--- STORED DATA Enclosed Below ---
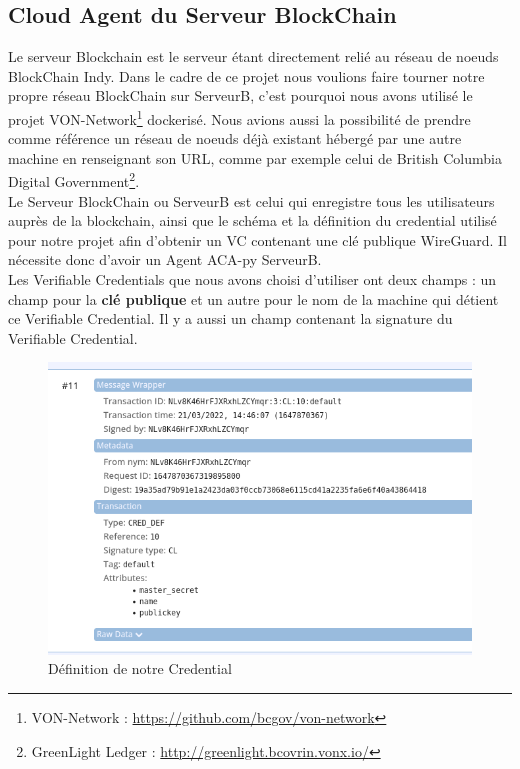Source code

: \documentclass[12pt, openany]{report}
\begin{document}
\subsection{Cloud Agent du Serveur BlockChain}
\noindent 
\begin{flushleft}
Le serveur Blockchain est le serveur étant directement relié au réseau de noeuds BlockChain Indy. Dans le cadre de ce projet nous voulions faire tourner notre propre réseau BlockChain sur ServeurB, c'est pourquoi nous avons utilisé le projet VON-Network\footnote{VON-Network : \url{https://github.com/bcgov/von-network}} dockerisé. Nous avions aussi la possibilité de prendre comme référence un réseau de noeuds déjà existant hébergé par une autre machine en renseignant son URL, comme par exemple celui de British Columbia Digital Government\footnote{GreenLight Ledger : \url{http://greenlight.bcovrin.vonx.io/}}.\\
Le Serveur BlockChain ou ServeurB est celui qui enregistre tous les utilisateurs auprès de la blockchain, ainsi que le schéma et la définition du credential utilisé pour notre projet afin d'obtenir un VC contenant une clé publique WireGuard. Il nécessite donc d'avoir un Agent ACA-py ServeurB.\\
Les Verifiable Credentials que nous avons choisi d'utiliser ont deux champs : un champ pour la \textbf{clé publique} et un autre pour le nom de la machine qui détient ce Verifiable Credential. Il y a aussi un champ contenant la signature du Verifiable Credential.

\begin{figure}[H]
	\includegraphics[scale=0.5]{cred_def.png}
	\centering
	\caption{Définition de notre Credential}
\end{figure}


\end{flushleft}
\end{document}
--- End of Enclosed STORED DATA ---
--- STORED DATA Enclosed Below ---
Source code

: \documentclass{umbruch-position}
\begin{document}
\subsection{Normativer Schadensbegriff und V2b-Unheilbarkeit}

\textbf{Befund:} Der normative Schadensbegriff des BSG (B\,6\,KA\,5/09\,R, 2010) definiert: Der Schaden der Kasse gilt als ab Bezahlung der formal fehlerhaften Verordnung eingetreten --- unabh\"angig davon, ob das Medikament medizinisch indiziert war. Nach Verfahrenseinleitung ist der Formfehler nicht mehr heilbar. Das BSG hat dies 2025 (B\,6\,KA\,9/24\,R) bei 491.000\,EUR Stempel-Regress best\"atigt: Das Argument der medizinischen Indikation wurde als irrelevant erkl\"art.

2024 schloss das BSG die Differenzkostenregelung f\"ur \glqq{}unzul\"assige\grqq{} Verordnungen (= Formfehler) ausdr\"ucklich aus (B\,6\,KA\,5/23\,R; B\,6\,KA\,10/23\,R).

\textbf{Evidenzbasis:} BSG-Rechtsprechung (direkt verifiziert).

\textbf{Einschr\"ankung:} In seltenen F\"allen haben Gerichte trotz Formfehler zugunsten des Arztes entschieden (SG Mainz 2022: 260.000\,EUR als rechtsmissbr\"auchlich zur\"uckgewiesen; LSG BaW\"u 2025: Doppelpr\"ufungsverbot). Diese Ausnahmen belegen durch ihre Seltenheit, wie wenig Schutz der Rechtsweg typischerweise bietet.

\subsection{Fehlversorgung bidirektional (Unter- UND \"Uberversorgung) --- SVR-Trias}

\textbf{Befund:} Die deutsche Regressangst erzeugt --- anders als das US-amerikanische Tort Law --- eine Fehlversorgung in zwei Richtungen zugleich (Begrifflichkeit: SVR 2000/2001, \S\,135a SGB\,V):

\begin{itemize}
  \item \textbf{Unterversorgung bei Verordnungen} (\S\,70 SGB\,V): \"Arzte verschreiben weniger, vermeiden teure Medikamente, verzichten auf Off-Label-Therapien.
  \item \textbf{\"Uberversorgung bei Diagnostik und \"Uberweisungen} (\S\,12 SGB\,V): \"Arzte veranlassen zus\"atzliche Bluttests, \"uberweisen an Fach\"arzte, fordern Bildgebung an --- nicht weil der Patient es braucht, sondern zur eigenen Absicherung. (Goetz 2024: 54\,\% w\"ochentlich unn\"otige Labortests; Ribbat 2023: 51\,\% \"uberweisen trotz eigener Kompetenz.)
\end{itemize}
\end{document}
--- End of Enclosed STORED DATA ---
--- STORED DATA Enclosed Below ---
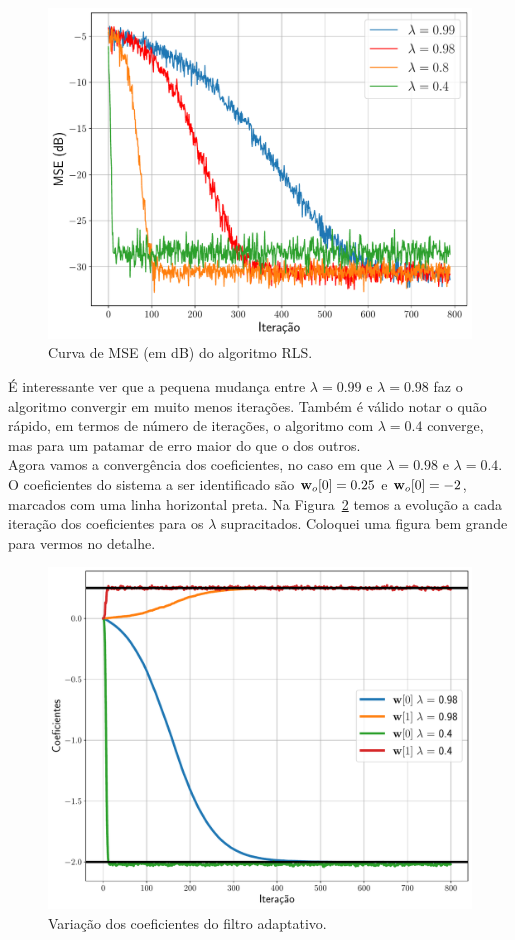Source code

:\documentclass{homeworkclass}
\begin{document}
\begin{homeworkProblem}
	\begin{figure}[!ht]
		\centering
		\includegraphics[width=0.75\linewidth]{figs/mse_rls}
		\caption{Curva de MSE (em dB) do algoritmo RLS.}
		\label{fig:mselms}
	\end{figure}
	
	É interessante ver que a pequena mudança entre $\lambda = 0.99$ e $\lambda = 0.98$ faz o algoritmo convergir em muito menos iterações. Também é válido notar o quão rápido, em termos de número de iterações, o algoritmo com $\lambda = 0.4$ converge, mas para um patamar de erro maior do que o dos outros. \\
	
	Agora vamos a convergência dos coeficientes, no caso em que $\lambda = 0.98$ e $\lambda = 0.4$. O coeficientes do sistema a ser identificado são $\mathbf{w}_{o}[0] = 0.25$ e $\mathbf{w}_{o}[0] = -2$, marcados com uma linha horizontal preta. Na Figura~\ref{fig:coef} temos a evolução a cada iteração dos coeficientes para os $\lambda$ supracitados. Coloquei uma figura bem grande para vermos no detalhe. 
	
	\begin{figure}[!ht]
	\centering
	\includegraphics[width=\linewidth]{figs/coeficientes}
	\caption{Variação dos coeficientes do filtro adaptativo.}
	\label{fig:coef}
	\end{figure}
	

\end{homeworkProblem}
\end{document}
--- End of Enclosed STORED DATA ---
Among the lines above, which hold the word "width"? Report each one.

		\includegraphics[width=0.75\linewidth]{figs/mse_rls}
	\includegraphics[width=\linewidth]{figs/coeficientes}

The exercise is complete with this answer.